Patients struggling to cope should speak with their OBGYN or call their insurance company for therapy referrals.
“Sometimes just talking to somebody will help a person understand that what they’re feeling is pretty normal,” Tanenberg-Karant said.
That’s not to say that it’s wrong if a woman, like Marissa Mayer, wants to return to work. For some, it’s a career and financial decision they’re happy with, particularly if they are the family breadwinners. In 2013, Pew Research Center released data that showed a record 40 percent of all households with children under the age of 18 include mothers who are either the sole or primary source of income, up from just 11 percent in 1960.
“Part of it comes in the desire of women to exert themselves and what they can bring to society in the workplace,” Tanenberg-Karant said.
“Partially it’s because the way that society works and lately what’s on everybody’s tongue is that to be middle class in this country, people need dual income and sometimes several incomes, somebody working two jobs.”
When it comes down to it, it’s about choices. Mayer had and made one, and she also has access to nannies and other resources many parents can’t afford. Tanenberg-Karant has noticed that emotional issues from having to go back too soon after childbirth worsen when they feel forced.
“For the person who says they’re only going to take two weeks, for them, emotionally, it’s going to be ok because as they are feeling like that’s their choice,” she said. “Usually, it’s people with a helplessness and feeling out of control that leads them to not be able to make the best of things or a depression.”
Income often decides this. Only 13 percent of Americans have access to paid family leave through their employer, according to MomRising.org. With a new mouth to feed and without that once-reliable paycheck, parents may need to go back quickly.

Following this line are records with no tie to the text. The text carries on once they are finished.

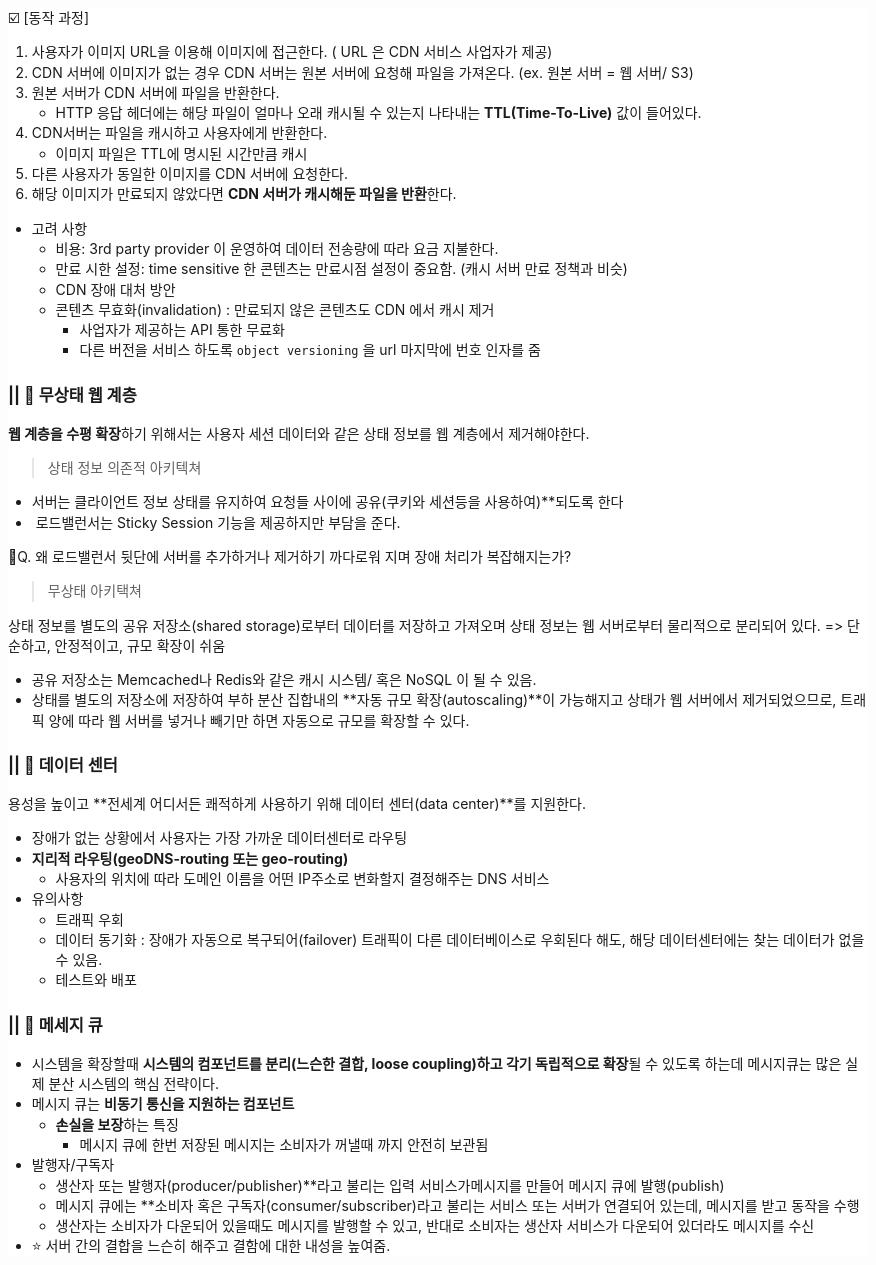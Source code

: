 ☑️ [동작 과정]
1.  사용자가 이미지 URL을 이용해 이미지에 접근한다. ( URL 은 CDN 서비스 사업자가 제공) 
2.  CDN 서버에 이미지가 없는 경우 CDN 서버는 원본 서버에 요청해 파일을 가져온다. (ex. 원본 서버 = 웹 서버/ S3)
3.  원본 서버가 CDN 서버에 파일을 반환한다. 
	- HTTP 응답 헤더에는 해당 파일이 얼마나 오래 캐시될 수 있는지 나타내는 **TTL(Time-To-Live)** 값이 들어있다.
4.  CDN서버는 파일을 캐시하고 사용자에게 반환한다. 
	- 이미지 파일은 TTL에 명시된 시간만큼 캐시
5.  다른 사용자가 동일한 이미지를 CDN 서버에 요청한다.
6.  해당 이미지가 만료되지 않았다면 **CDN 서버가 캐시해둔 파일을 반환**한다.

* 고려 사항 
	* 비용: 3rd party provider 이 운영하여 데이터 전송량에 따라 요금 지불한다. 
	* 만료 시한 설정: time sensitive 한 콘텐츠는 만료시점 설정이 중요함. (캐시 서버 만료 정책과 비슷)
	* CDN 장애 대처 방안 
	* 콘텐츠 무효화(invalidation) : 만료되지 않은 콘텐츠도 CDN 에서 캐시 제거 
		* 사업자가 제공하는 API 통한 무료화
		* 다른 버전을 서비스 하도록 `object versioning` 을 url 마지막에 번호 인자를 줌 

### || 🔸 무상태 웹 계층 

**웹 계층을 수평 확장**하기 위해서는 사용자 세션 데이터와 같은 상태 정보를 웹 계층에서 제거해야한다.

> 상태 정보 의존적 아키텍쳐
* 서버는 클라이언트 정보 상태를 유지하여 요청들 사이에 공유(쿠키와 세션등을 사용하여)**되도록 한다
*  로드밸런서는 Sticky Session 기능을 제공하지만 부담을 준다. 

🔺Q. 왜 로드밸런서 뒷단에 서버를 추가하거나 제거하기 까다로워 지며 장애 처리가 복잡해지는가? 

> 무상태 아키택쳐 

상태 정보를 별도의 공유 저장소(shared storage)로부터 데이터를 저장하고 가져오며 상태 정보는 웹 서버로부터 물리적으로 분리되어 있다.  => 단순하고, 안정적이고, 규모 확장이 쉬움 

* 공유 저장소는 Memcached나 Redis와 같은 캐시 시스템/ 혹은 NoSQL 이 될 수 있음. 
* 상태를 별도의 저장소에 저장하여 부하 분산 집합내의 **자동 규모 확장(autoscaling)**이 가능해지고 상태가 웹 서버에서 제거되었으므로, 트래픽 양에 따라 웹 서버를 넣거나 빼기만 하면 자동으로 규모를 확장할 수 있다.

### || 🔸 데이터 센터 

용성을 높이고 **전세계 어디서든 쾌적하게 사용하기 위해 데이터 센터(data center)**를 지원한다. 

* 장애가 없는 상황에서 사용자는 가장 가까운 데이터센터로 라우팅
* **지리적 라우팅(geoDNS-routing 또는 geo-routing)** 
	* 사용자의 위치에 따라 도메인 이름을 어떤 IP주소로 변화할지 결정해주는 DNS 서비스
* 유의사항  
	* 트래픽 우회
	* 데이터 동기화 : 장애가 자동으로 복구되어(failover) 트래픽이 다른 데이터베이스로 우회된다 해도, 해당 데이터센터에는 찾는 데이터가 없을 수 있음. 
	* 테스트와 배포 

### || 🔸 메세지 큐 

* 시스템을 확장할때 **시스템의 컴포넌트를 분리(느슨한 결합, loose coupling)하고 각기 독립적으로 확장**될 수 있도록 하는데 메시지큐는 많은 실제 분산 시스템의 핵심 전략이다. 
* 메시지 큐는 **비동기 통신을 지원하는 컴포넌트**
	* **손실을 보장**하는 특징
		* 메시지 큐에 한번 저장된 메시지는 소비자가 꺼낼때 까지 안전히 보관됨 
* 발행자/구독자 
	* 생산자 또는 발행자(producer/publisher)**라고 불리는 입력 서비스가메시지를 만들어 메시지 큐에 발행(publish)
	* 메시지 큐에는 **소비자 혹은 구독자(consumer/subscriber)라고 불리는 서비스 또는 서버가 연결되어 있는데, 메시지를 받고 동작을 수행
	* 생산자는 소비자가 다운되어 있을때도 메시지를 발행할 수 있고, 반대로 소비자는 생산자 서비스가 다운되어 있더라도 메시지를 수신
* ⭐ 서버 간의 결합을 느슨히 해주고 결함에 대한 내성을 높여줌.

“Right now we have a patchwork approach to paid family medical leave policies where you have to win the boss lottery to have access to paid family leave policy,” Rowe-Finkbeiner said.
It’s unfortunate, because mothers who take paid leave are 39 percent less likely to receive public assistance and 40 percent less likely to receive food stamps in the year following a child’s birth than those who do not take any leave.
Netflix made a splash when it announced it would be offering employees 12 months of paid maternity or paternity leave but received backlash for not extending it across the board. Some employees, many of them hourly, get 12 weeks. Though still longer than two weeks of unpaid leave, Rowe-Finkbeiner sees it as problematic.
“The important thing about paid family medical leave is that it should be available to everybody so we want people to be able to choose what’s right for their family,” she said.
Giving families choices is at the center of the maternity leave debate. For MomsRising, it’s important to give women the opportunity to take leave without fearing financial repercussions. They’re pushing for a national paid family leave policy of 12 weeks.
“That’s just the starting point,” Rowe-Finkbeiner said. She’d like to see it extend to mothers and fathers, saying she believes it will benefit families and also reduce the gender pay gap.
Garry thinks 12 weeks should be the minimum, but would like to see women have the option of taking up to six months.
“I think it allows you to better establish care of your child over time,” he said. “Your child is developing, and you can have a lot of input over that. I think it would help mothers be less stressed when they finally do return to work.”
As election season heats up, Rowe-Finkbeiner is hoping the call for action grows louder.
“Raise your voice on Twitter, by phone, on Facebook,” she said. “The voices of women, of men, of moms and of dads are incredibly powerful and what we’ve found is when we share our experiences with or without paid family leave, which pretty much everyone has an experience one way or another, with our elected leaders it has an impact.”